His plans includes designing and building various models of Super-Sentinels for sale to the highest bidders. His latest sales presentation is just beginning when the party is crashed by The Phoenix Five (this issue obviously takes place many months ago in the A vs. X saga). Before their operation is shut down and Kilgore and friends taken to prison, we learn of his background, upbringing, and how he learned to turn the tables on dear old dad and knock him off his rocky perch in the Hellfire Club. The ending of this story indicates that more may be in store. I’d love to see these brats again.
AVENGERS ASSEMBLE #7 (November 2012) Brian Michael Bendis, writer. Mark Bagley, penciler. Danny Miki, inker. Paul Mounts, colors. VC’s Clayton Cowles, letterer.
Earlier I reported here that this title was going to end with Issue #8 and the conclusion of the Thanos storyline. AVENGERS ASSEMBLE will continue on after Issue #8, but with a new writer and artist team as well as the beginning of a new storyline. So, apparently this group will exist apart from the new and next Marvel Now universe and all the changes that will occur there. Talk about ways to confuse the new reader!
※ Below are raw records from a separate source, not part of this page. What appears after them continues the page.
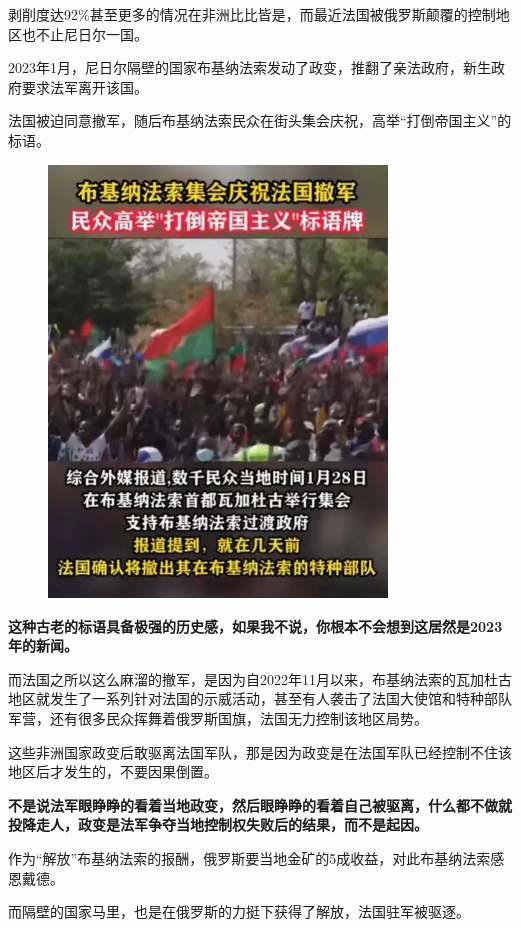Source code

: \documentclass[UTF8, 11pt, oneside]{ctexart}
\newcommand{\zd}[1]{\textbf{\textcolor[RGB]{123,12,0}{#1}}} %
\begin{document}
剥削度达92\%甚至更多的情况在非洲比比皆是，而最近法国被俄罗斯颠覆的控制地区也不止尼日尔一国。

2023年1月，尼日尔隔壁的国家布基纳法索发动了政变，推翻了亲法政府，新生政府要求法军离开该国。

法国被迫同意撤军，随后布基纳法索民众在街头集会庆祝，高举“打倒帝国主义”的标语。

\begin{figure}[H]
    \centering
    \includegraphics[width=9cm]{2024-08-08-003.jpg}
\end{figure}

\zd{这种古老的标语具备极强的历史感，如果我不说，你根本不会想到这居然是2023年的新闻。}

而法国之所以这么麻溜的撤军，是因为自2022年11月以来，布基纳法索的瓦加杜古地区就发生了一系列针对法国的示威活动，甚至有人袭击了法国大使馆和特种部队军营，还有很多民众挥舞着俄罗斯国旗，法国无力控制该地区局势。

这些非洲国家政变后敢驱离法国军队，那是因为政变是在法国军队已经控制不住该地区后才发生的，不要因果倒置。

\zd{不是说法军眼睁睁的看着当地政变，然后眼睁睁的看着自己被驱离，什么都不做就投降走人，政变是法军争夺当地控制权失败后的结果，而不是起因。}

作为“解放”布基纳法索的报酬，俄罗斯要当地金矿的5成收益，对此布基纳法索感恩戴德。

而隔壁的国家马里，也是在俄罗斯的力挺下获得了解放，法国驻军被驱逐。
\end{document}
I’ve already decided to take a back seat for awhile and approach these new books later in trade paperback format (or not at all, depending on what I hear/learn about them).
If you didn’t get enough of your action fix satisfied with NEW AVENGERS #30, then this book will finish you up. The art is without a doubt the absolute best thing about AVENGERS ASSEMBLE #7 and is worth the price of admission for that reason only. The only new development in this story is that the newly charged-up Thanos decides that he can get along without the Elders. In exchange he gets a big, big, big cosmic-sized surprise that he wasn’t anticipating. The rest of the issue is the battle in space between the Badoon and the combined might of The Avengers and The Guardians Of The Galaxy.
It’s a battle scene worthy of comparison to the great Kree-Skrull War many decades ago in the original AVENGERS title. Bagley has just been outstanding with his work on this title. It seems like every issue he tops the already magnificent art of the issue before. Issue #7 features many pages of caption less panels that let the visuals tell the story. Can I use awesome and outstanding in the same sentence? - - because that is what you’ll see here.